■ **Task input**
-- Opening Marker --
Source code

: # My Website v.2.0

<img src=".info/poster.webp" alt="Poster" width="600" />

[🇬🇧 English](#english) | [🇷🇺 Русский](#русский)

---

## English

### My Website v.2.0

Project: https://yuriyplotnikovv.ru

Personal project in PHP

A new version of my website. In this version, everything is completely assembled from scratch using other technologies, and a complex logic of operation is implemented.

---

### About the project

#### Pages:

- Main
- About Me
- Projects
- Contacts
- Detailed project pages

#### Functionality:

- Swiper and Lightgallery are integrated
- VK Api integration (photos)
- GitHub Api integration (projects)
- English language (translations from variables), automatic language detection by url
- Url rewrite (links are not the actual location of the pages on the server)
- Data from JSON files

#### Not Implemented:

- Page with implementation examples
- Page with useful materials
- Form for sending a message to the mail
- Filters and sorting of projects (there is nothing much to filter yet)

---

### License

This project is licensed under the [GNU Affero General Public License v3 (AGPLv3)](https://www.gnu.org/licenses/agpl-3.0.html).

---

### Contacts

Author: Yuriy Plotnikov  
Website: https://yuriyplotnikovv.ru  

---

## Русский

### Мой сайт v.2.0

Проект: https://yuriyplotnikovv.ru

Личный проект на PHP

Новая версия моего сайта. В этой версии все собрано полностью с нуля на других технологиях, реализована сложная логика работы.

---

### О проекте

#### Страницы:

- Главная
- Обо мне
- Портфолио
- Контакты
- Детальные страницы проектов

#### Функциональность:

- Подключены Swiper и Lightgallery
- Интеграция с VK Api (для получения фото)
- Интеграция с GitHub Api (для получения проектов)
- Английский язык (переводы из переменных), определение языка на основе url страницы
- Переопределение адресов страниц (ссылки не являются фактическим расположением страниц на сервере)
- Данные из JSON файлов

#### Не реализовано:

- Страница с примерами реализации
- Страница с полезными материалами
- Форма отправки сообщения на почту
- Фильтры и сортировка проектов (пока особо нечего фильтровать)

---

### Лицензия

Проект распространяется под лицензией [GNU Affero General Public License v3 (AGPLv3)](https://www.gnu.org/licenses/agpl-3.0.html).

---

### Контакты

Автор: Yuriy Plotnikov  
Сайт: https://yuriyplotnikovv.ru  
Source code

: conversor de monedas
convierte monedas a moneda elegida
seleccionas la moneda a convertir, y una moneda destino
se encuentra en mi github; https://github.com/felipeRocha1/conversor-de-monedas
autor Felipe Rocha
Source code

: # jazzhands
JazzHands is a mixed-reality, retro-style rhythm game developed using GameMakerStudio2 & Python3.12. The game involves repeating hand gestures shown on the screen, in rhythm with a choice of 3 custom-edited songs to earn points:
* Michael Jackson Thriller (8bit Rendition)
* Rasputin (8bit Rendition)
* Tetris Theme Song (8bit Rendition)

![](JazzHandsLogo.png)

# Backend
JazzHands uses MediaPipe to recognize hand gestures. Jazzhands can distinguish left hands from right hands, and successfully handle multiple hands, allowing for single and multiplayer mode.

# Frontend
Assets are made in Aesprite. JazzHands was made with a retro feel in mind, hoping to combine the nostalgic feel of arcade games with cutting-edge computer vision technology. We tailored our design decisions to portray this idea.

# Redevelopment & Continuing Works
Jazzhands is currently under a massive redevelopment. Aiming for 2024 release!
-- Closing Marker --
■ **Goal of the exercise**
Identify the lines of the entries containing the string "html". Copy each such line.

■ **Output of the exercise**
This project is licensed under the [GNU Affero General Public License v3 (AGPLv3)](https://www.gnu.org/licenses/agpl-3.0.html).
Проект распространяется под лицензией [GNU Affero General Public License v3 (AGPLv3)](https://www.gnu.org/licenses/agpl-3.0.html).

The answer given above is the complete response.